Así que la magnitud posible del sesgo en que se incurre podría invalidar la medida y afectar claramente a la relevancia clínica del método transcutáneo. De hecho, tal y como señalan los investigadores, en la tabla 1 «se aprecia que el 60,9% de las mediciones por cooximetría no invasiva presentaba una diferencia ≤1g/dl respecto al valor del analizador del laboratorio central» lo que significa que casi el 50% de las mediciones se encuentran fuera del límite de tolerancia establecido por los mismos autores a priori. Pero es que, además, con sus modelos multivariantes correctamente ajustados según el criterio informativo de Akaike (AIC), Soler et al. detectan que precisamente el «índice de perfusión» es una covariable que afecta mucho a la concordancia. Este es un dato clínicamente muy relevante, porque si en alguna población pediátrica tiene valor medir de manera continua la Hb para detectar precozmente la aparición de anemia, es en los pacientes con riesgo de sangrado potencial (y por eso el muestreo de esta investigación se ha realizado sobre estos niños). Y constituye un hándicap muy negativo que precisamente en los pacientes con más riesgo de anemia (con inestabilidad hemodinámica por shock hemorrágico incipiente, y por tanto con alta probabilidad de tener alterado el índice de perfusión) la medición transcutánea pierda fiabilidad. A mi entender es en estas situaciones clínicas donde se necesita que la medición sea más fiable.

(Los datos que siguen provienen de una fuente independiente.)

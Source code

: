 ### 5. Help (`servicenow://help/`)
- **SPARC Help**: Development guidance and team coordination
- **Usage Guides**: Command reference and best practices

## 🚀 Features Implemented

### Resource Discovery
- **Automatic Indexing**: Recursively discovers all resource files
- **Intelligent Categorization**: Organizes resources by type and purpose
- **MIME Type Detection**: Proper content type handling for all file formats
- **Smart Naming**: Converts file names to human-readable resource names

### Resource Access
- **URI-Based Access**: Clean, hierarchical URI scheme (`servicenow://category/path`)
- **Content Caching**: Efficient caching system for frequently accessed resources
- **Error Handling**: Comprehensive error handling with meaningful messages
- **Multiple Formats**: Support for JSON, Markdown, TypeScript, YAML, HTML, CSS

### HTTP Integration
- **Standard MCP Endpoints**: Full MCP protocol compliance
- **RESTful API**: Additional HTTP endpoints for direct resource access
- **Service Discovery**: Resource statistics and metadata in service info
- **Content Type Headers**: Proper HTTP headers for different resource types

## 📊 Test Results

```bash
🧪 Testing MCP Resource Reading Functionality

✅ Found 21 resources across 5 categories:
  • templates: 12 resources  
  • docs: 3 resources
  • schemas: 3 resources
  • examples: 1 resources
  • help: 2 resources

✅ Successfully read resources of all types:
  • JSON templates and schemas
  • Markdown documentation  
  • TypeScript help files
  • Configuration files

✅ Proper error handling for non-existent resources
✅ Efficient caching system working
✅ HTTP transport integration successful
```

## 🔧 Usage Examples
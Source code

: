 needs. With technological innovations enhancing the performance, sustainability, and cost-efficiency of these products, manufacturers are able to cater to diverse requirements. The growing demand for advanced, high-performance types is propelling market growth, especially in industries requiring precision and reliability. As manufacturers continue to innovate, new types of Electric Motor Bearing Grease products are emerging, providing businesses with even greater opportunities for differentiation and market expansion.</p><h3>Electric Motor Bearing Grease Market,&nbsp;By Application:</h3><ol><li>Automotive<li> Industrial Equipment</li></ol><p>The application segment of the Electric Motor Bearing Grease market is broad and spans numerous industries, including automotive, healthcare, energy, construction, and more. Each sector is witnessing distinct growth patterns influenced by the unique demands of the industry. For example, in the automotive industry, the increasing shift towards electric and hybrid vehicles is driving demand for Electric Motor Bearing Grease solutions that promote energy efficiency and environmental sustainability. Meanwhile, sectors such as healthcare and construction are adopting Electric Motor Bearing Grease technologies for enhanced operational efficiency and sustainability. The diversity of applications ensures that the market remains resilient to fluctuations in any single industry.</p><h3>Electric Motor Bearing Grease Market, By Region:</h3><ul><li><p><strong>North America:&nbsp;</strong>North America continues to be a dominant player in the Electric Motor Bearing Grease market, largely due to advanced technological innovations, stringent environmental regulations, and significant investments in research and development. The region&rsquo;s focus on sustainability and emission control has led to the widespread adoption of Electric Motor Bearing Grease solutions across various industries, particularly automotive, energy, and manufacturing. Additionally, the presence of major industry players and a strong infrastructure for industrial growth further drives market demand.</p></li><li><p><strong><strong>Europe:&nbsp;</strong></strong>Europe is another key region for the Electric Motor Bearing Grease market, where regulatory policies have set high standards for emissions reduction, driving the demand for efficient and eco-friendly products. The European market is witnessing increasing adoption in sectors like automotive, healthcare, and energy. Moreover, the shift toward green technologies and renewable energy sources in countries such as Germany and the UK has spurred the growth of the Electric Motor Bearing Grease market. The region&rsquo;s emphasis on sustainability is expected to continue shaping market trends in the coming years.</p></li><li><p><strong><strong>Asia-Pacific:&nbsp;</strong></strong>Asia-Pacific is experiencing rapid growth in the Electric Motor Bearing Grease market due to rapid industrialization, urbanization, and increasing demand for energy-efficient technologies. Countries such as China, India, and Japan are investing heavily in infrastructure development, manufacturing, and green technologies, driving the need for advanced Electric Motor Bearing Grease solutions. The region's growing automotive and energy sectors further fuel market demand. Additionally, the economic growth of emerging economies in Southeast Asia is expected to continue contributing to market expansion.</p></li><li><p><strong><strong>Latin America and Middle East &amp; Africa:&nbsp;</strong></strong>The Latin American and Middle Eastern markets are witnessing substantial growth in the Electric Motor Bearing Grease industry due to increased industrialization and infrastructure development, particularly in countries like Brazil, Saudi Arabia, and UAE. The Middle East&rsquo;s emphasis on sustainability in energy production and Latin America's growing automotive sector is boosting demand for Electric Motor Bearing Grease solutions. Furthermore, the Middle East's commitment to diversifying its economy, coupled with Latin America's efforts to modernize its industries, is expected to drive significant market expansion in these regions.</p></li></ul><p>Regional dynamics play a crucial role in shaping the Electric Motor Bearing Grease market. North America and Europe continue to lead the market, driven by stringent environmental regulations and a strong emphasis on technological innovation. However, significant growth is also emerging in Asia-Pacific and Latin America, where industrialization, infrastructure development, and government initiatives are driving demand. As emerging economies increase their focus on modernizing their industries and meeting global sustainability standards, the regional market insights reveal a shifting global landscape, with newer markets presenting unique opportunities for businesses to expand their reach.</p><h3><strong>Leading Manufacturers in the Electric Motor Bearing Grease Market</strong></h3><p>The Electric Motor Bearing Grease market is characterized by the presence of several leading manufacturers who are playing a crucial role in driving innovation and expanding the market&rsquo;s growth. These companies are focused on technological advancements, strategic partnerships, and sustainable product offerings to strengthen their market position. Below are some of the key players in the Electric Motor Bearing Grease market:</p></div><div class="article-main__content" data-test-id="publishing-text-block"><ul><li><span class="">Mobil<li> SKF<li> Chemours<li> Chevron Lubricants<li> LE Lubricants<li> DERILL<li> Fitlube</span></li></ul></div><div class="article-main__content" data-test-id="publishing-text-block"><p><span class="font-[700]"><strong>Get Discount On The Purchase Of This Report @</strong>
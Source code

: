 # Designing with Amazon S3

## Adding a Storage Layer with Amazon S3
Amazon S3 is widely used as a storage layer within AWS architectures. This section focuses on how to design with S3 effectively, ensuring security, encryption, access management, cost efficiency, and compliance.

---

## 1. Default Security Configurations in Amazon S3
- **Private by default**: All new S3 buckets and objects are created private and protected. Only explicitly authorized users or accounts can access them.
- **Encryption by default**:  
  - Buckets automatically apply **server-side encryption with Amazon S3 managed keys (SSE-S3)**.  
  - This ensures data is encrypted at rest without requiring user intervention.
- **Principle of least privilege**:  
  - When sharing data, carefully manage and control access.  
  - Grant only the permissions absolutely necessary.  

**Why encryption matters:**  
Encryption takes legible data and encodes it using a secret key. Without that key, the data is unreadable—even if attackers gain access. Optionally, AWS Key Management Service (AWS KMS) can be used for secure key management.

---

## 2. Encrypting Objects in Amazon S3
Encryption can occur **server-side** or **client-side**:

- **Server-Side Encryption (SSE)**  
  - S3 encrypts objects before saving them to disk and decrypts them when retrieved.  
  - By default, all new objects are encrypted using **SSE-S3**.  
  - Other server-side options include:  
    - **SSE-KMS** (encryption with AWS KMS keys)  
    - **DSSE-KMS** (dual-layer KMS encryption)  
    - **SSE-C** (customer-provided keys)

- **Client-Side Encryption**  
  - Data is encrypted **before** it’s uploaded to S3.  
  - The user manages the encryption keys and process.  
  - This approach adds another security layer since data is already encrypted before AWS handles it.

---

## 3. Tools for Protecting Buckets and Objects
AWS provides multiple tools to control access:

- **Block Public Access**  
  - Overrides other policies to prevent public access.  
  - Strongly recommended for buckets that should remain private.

Esta importante limitación es uno de los principales asuntos comentados en la discusión y así lo han intentado reflejar los autores en sus conclusiones. Por eso, como decía al principio, me parece «buena ciencia» un estudio que utiliza el texto no solo para señalar las limitaciones del propio trabajo, sino también para intentar encontrar argumentos contrarios que refuten las hipótesis que se pretendían inicialmente proponer como ciertas. Es decir, el investigador debe intentar ser él mismo el juez más severo e implacable de lo que va a proponer como verdad científica. En palabras del Premio Nobel Richard Feynman10 «La idea es intentar dar toda la información para contribuir a que sean los otros los que juzguen el valor de tu contribución: no solo la información que pueda conducir al juicio en una dirección concreta u otra». La integridad constituye un principio fundamental del pensamiento científico.